Around 26% of the world’s female population is of reproductive age, and therefore menstruates each month for two to seven days. Over a lifetime, that is 9 years in total a female is menstruating. Yet, as normal as this natural process is, it has been stigmatised all over the world.
Access to information, education, menstrual hygiene products and appropriate facilities for management and disposal of products associated with menstruation, is lacking. The lack of these essentials is referred to as ‘period poverty.’ According to the 2021 Period Pride Report, 1 in 5 Australian women experience period poverty. Removing the stigma and taboo of menstruation, as well as ensuring everyone who has a period has easy access to period products when they need them is about achieving ‘period justice’.
That’s why at this week’s council meeting, I am moving that the Town of Gawler, with funding from the Commissioner of Children and Young People, partner with TABOO Period Products, a social enterprise founded in Adelaide, to provide free pads and tampons to anyone who needs them at select locations in council-owned facilities.
This will ensure we play out part on fighting for period justice within our community, and giving members of our community who might find it difficult to access period products an option.
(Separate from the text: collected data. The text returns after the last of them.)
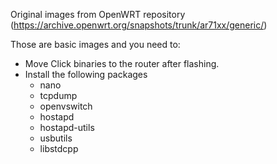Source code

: Original images from OpenWRT repository (https://archive.openwrt.org/snapshots/trunk/ar71xx/generic/)

Those are basic images and you need to:
* Move Click binaries to the router after flashing.
* Install the following packages
  * nano
  * tcpdump
  * openvswitch
  * hostapd
  * hostapd-utils
  * usbutils
  * libstdcpp
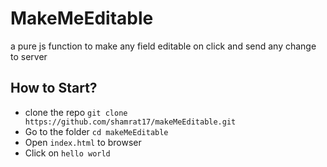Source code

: # MakeMeEditable
a pure js function to make any field editable on click and send any change to server

## How to Start?
- clone the repo `git clone https://github.com/shamrat17/makeMeEditable.git` 
- Go to the folder `cd makeMeEditable`
- Open `index.html` to browser
- Click on `hello world`
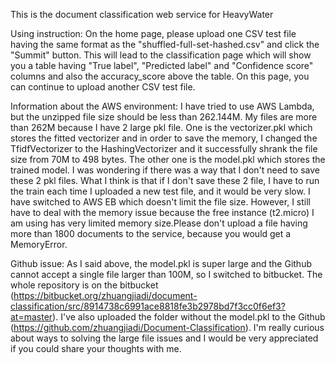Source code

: This is the document classification web service for HeavyWater

Using instruction:
On the home page, please upload one CSV test file having the same format as the "shuffled-full-set-hashed.csv" and click the "Summit" button.
This will lead to the classification page which will show you a table having "True label", "Predicted label" and "Confidence score" columns and also the accuracy_score above the table.
On this page, you can continue to upload another CSV test file.

Information about the AWS environment:
I have tried to use AWS Lambda, but the unzipped file size should be less than 262.144M. My files are more than 262M because I have 2 large pkl file. One is the vectorizer.pkl which stores the fitted vectorizer and in order to save the memory, I changed the TfidfVectorizer to the HashingVectorizer and it successfully shrank the file size from 70M to 498 bytes. The other one is the model.pkl which stores the trained model. I was wondering if there was a way that I don't need to save these 2 pkl files. What I think is that if I don't save these 2 file, I have to run the train each time I uploaded a new test file, and it would be very slow.
I have switched to AWS EB which doesn't limit the file size. However, I still have to deal with the memory issue because the free instance (t2.micro) I am using has very limited memory size.Please don't upload a file having more than 1800 documents to the service, because you would get a MemoryError.

Github issue:
As I said above, the model.pkl is super large and the Github cannot accept a single file larger than 100M, so I switched to bitbucket. The whole repository is on the bitbucket (https://bitbucket.org/zhuangjiadi/document-classification/src/8914738c6991ace8818fe3b2978bd7f3cc0f6ef3?at=master). I've also uploaded the folder without the model.pkl to the Github (https://github.com/zhuangjiadi/Document-Classification). I'm really curious about ways to solving the large file issues and I would be very appreciated if you could share your thoughts with me.
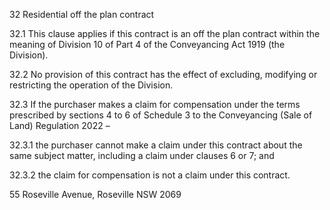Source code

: 32 Residential off the plan contract

32.1 This clause applies if this contract is an off the plan contract within the meaning of Division 10 of Part 4 of the Conveyancing Act 1919 (the Division).

32.2 No provision of this contract has the effect of excluding, modifying or restricting the operation of the Division.

32.3 If the purchaser makes a claim for compensation under the terms prescribed by sections 4 to 6 of Schedule 3 to the Conveyancing (Sale of Land) Regulation 2022 –

32.3.1 the purchaser cannot make a claim under this contract about the same subject matter, including a claim under clauses 6 or 7; and

32.3.2 the claim for compensation is not a claim under this contract.

55 Roseville Avenue, Roseville NSW 2069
At the same time, also reducing the stigma around periods.
We need to live in a world where access to tampons and pads are just as common as access to toilet paper.
By implementing a program such as this and partnering with TABOO, it shows the broader community that we are serious about fighting for equal rights and willing to act on a serious injustice that historically around the world has never been talked about, yet had any action taken.